[MATERIAL FOR THIS TASK Boundary: Start]
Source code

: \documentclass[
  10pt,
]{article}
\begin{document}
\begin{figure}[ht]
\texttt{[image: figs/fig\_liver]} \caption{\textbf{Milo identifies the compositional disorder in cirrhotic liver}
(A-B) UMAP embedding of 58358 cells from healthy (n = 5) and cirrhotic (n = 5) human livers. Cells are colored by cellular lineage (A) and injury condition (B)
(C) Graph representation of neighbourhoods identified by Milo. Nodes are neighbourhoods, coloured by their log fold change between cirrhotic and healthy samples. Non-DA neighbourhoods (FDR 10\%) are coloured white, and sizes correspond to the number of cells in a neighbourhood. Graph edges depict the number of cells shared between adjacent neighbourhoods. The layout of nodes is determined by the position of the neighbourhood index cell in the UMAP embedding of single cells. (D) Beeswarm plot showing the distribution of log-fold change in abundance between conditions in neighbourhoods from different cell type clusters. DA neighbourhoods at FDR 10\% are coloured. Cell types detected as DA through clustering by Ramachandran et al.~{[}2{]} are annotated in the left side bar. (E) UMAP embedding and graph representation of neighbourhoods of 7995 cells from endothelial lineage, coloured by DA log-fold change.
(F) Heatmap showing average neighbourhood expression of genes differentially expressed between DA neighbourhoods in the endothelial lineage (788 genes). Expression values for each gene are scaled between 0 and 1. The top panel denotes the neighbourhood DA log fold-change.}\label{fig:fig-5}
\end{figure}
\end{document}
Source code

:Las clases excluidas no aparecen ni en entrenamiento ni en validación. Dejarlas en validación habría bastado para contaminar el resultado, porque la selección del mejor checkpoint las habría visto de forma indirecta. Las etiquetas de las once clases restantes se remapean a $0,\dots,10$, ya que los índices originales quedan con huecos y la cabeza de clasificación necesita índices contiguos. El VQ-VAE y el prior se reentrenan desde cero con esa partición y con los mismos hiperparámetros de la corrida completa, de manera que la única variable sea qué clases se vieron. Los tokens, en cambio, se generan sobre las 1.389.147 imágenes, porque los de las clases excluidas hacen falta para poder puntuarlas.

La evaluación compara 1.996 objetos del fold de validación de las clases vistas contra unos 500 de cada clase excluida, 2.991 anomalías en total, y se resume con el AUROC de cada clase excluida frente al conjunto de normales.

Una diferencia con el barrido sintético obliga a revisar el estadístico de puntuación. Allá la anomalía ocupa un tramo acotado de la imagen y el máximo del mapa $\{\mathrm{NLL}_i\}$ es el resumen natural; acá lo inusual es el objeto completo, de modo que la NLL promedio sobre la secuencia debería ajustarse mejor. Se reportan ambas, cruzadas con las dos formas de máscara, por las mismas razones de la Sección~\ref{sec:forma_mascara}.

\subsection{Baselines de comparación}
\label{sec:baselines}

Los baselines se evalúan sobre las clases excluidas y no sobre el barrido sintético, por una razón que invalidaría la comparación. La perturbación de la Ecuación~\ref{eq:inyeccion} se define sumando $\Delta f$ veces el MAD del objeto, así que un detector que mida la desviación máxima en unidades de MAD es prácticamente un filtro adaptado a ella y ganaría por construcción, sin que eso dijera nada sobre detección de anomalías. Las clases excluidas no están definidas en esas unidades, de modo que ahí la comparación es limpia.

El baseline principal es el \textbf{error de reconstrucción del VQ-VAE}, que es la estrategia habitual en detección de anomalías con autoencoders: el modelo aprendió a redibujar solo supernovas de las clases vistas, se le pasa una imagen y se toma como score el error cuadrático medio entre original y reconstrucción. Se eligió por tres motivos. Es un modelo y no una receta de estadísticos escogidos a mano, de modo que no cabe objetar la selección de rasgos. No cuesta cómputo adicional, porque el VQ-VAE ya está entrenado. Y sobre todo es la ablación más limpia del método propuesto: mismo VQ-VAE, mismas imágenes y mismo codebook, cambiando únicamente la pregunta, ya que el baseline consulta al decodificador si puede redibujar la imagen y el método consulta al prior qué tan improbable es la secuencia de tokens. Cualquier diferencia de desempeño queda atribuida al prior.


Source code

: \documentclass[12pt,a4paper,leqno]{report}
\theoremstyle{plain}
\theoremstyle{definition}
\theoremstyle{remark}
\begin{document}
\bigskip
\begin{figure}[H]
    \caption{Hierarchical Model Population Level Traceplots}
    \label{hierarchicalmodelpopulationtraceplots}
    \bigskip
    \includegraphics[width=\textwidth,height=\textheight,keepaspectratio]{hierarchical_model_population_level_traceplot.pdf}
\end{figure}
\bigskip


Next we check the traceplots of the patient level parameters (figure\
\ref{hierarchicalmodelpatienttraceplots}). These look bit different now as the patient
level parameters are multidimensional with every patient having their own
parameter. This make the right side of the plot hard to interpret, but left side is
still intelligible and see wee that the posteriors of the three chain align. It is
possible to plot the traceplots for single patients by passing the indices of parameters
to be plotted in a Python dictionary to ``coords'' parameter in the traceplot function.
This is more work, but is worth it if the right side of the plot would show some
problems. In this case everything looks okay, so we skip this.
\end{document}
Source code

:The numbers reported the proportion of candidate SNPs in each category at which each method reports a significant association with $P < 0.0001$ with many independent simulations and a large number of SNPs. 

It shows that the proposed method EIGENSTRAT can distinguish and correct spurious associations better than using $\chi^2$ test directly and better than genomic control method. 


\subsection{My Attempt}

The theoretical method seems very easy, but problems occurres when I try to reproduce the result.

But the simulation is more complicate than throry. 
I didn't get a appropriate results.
[MATERIAL FOR THIS TASK Boundary: End]
=== TASK DETAILS ===
Reproduce the data. Keep it exact.

=== TASK OUTPUT ===
Source code

: \documentclass[
  10pt,
]{article}
\begin{document}
\begin{figure}[ht]
\texttt{[image: figs/fig\_liver]} \caption{\textbf{Milo identifies the compositional disorder in cirrhotic liver}
(A-B) UMAP embedding of 58358 cells from healthy (n = 5) and cirrhotic (n = 5) human livers. Cells are colored by cellular lineage (A) and injury condition (B)
(C) Graph representation of neighbourhoods identified by Milo. Nodes are neighbourhoods, coloured by their log fold change between cirrhotic and healthy samples. Non-DA neighbourhoods (FDR 10\%) are coloured white, and sizes correspond to the number of cells in a neighbourhood. Graph edges depict the number of cells shared between adjacent neighbourhoods. The layout of nodes is determined by the position of the neighbourhood index cell in the UMAP embedding of single cells. (D) Beeswarm plot showing the distribution of log-fold change in abundance between conditions in neighbourhoods from different cell type clusters. DA neighbourhoods at FDR 10\% are coloured. Cell types detected as DA through clustering by Ramachandran et al.~{[}2{]} are annotated in the left side bar. (E) UMAP embedding and graph representation of neighbourhoods of 7995 cells from endothelial lineage, coloured by DA log-fold change.
(F) Heatmap showing average neighbourhood expression of genes differentially expressed between DA neighbourhoods in the endothelial lineage (788 genes). Expression values for each gene are scaled between 0 and 1. The top panel denotes the neighbourhood DA log fold-change.}\label{fig:fig-5}
\end{figure}
\end{document}
Source code

:Las clases excluidas no aparecen ni en entrenamiento ni en validación. Dejarlas en validación habría bastado para contaminar el resultado, porque la selección del mejor checkpoint las habría visto de forma indirecta. Las etiquetas de las once clases restantes se remapean a $0,\dots,10$, ya que los índices originales quedan con huecos y la cabeza de clasificación necesita índices contiguos. El VQ-VAE y el prior se reentrenan desde cero con esa partición y con los mismos hiperparámetros de la corrida completa, de manera que la única variable sea qué clases se vieron. Los tokens, en cambio, se generan sobre las 1.389.147 imágenes, porque los de las clases excluidas hacen falta para poder puntuarlas.

La evaluación compara 1.996 objetos del fold de validación de las clases vistas contra unos 500 de cada clase excluida, 2.991 anomalías en total, y se resume con el AUROC de cada clase excluida frente al conjunto de normales.

Una diferencia con el barrido sintético obliga a revisar el estadístico de puntuación. Allá la anomalía ocupa un tramo acotado de la imagen y el máximo del mapa $\{\mathrm{NLL}_i\}$ es el resumen natural; acá lo inusual es el objeto completo, de modo que la NLL promedio sobre la secuencia debería ajustarse mejor. Se reportan ambas, cruzadas con las dos formas de máscara, por las mismas razones de la Sección~\ref{sec:forma_mascara}.

\subsection{Baselines de comparación}
\label{sec:baselines}

Los baselines se evalúan sobre las clases excluidas y no sobre el barrido sintético, por una razón que invalidaría la comparación. La perturbación de la Ecuación~\ref{eq:inyeccion} se define sumando $\Delta f$ veces el MAD del objeto, así que un detector que mida la desviación máxima en unidades de MAD es prácticamente un filtro adaptado a ella y ganaría por construcción, sin que eso dijera nada sobre detección de anomalías. Las clases excluidas no están definidas en esas unidades, de modo que ahí la comparación es limpia.

El baseline principal es el \textbf{error de reconstrucción del VQ-VAE}, que es la estrategia habitual en detección de anomalías con autoencoders: el modelo aprendió a redibujar solo supernovas de las clases vistas, se le pasa una imagen y se toma como score el error cuadrático medio entre original y reconstrucción. Se eligió por tres motivos. Es un modelo y no una receta de estadísticos escogidos a mano, de modo que no cabe objetar la selección de rasgos. No cuesta cómputo adicional, porque el VQ-VAE ya está entrenado. Y sobre todo es la ablación más limpia del método propuesto: mismo VQ-VAE, mismas imágenes y mismo codebook, cambiando únicamente la pregunta, ya que el baseline consulta al decodificador si puede redibujar la imagen y el método consulta al prior qué tan improbable es la secuencia de tokens. Cualquier diferencia de desempeño queda atribuida al prior.


Source code

: \documentclass[12pt,a4paper,leqno]{report}
\theoremstyle{plain}
\theoremstyle{definition}
\theoremstyle{remark}
\begin{document}
\bigskip
\begin{figure}[H]
    \caption{Hierarchical Model Population Level Traceplots}
    \label{hierarchicalmodelpopulationtraceplots}
    \bigskip
    \includegraphics[width=\textwidth,height=\textheight,keepaspectratio]{hierarchical_model_population_level_traceplot.pdf}
\end{figure}
\bigskip


Next we check the traceplots of the patient level parameters (figure\
\ref{hierarchicalmodelpatienttraceplots}). These look bit different now as the patient
level parameters are multidimensional with every patient having their own
parameter. This make the right side of the plot hard to interpret, but left side is
still intelligible and see wee that the posteriors of the three chain align. It is
possible to plot the traceplots for single patients by passing the indices of parameters
to be plotted in a Python dictionary to ``coords'' parameter in the traceplot function.
This is more work, but is worth it if the right side of the plot would show some
problems. In this case everything looks okay, so we skip this.
\end{document}
Source code

:The numbers reported the proportion of candidate SNPs in each category at which each method reports a significant association with $P < 0.0001$ with many independent simulations and a large number of SNPs. 

It shows that the proposed method EIGENSTRAT can distinguish and correct spurious associations better than using $\chi^2$ test directly and better than genomic control method. 


\subsection{My Attempt}

The theoretical method seems very easy, but problems occurres when I try to reproduce the result.

But the simulation is more complicate than throry. 
I didn't get a appropriate results.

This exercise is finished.